▶ Exercise details
Transcribe exactly the span of lines that begins the records and ends with the line holding "## :material-information-slab-box-outline: Description", both boundary lines included.

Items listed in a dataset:
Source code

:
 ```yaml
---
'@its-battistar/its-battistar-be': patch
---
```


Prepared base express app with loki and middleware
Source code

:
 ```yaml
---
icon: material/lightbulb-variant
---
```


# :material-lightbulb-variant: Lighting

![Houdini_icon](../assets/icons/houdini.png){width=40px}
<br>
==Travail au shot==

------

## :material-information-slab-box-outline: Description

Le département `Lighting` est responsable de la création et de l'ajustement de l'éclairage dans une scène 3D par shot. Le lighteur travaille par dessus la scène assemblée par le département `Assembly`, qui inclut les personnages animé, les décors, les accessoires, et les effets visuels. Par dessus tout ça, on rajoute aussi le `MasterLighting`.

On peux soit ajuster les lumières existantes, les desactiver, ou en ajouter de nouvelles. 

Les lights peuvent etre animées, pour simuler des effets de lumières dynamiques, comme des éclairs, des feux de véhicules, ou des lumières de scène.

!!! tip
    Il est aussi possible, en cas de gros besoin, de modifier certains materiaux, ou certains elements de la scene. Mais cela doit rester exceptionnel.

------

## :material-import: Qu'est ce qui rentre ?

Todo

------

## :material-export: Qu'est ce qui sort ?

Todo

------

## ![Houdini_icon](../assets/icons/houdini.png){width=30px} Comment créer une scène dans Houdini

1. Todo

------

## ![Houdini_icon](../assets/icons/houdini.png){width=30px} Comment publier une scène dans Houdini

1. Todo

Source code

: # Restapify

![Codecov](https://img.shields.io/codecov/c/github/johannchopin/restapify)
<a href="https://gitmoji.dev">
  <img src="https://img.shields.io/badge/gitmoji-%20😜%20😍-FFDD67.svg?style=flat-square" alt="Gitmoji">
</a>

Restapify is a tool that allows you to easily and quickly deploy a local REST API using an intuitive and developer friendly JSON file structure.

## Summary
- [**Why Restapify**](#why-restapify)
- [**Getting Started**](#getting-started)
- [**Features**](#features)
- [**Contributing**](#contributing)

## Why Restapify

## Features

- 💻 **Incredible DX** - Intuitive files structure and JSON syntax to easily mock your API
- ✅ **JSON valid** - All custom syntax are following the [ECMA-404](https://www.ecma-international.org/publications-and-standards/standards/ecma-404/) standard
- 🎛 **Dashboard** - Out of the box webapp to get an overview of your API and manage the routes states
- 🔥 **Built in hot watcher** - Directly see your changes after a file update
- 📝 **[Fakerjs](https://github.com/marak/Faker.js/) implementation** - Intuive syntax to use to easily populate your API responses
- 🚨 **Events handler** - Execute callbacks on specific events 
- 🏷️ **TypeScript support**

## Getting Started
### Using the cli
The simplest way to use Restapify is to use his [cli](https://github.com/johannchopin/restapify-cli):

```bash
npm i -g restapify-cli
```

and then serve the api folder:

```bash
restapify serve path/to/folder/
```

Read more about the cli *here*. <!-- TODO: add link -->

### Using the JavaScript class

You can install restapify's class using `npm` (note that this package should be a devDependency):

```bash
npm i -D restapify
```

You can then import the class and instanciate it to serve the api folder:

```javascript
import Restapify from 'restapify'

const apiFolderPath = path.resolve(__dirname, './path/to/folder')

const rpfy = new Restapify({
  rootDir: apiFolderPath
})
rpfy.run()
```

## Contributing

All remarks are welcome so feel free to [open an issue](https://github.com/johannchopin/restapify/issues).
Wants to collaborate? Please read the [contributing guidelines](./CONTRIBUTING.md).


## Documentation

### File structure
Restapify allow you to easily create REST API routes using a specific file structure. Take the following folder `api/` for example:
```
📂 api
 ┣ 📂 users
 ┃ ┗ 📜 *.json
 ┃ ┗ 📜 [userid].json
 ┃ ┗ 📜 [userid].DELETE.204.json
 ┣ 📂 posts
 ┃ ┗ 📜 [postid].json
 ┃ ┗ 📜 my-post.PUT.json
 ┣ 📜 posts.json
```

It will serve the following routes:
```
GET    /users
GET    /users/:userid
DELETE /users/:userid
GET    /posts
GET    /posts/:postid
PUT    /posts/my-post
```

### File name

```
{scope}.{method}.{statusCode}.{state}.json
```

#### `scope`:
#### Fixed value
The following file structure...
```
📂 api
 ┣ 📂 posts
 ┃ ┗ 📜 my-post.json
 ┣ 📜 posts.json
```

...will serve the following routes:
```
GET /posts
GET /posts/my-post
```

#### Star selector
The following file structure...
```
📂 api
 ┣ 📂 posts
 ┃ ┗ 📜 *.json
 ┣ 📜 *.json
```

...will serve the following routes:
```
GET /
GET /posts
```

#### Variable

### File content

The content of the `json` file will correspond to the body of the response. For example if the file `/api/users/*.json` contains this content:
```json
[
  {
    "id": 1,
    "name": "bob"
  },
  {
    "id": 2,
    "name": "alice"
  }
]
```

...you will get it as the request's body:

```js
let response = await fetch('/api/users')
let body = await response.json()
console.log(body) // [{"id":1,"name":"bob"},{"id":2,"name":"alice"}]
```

▶ Task output
Source code

:
 ```yaml
---
'@its-battistar/its-battistar-be': patch
---
```


Prepared base express app with loki and middleware
Source code

:
 ```yaml
---
icon: material/lightbulb-variant
---
```


# :material-lightbulb-variant: Lighting

![Houdini_icon](../assets/icons/houdini.png){width=40px}
<br>
==Travail au shot==

------

## :material-information-slab-box-outline: Description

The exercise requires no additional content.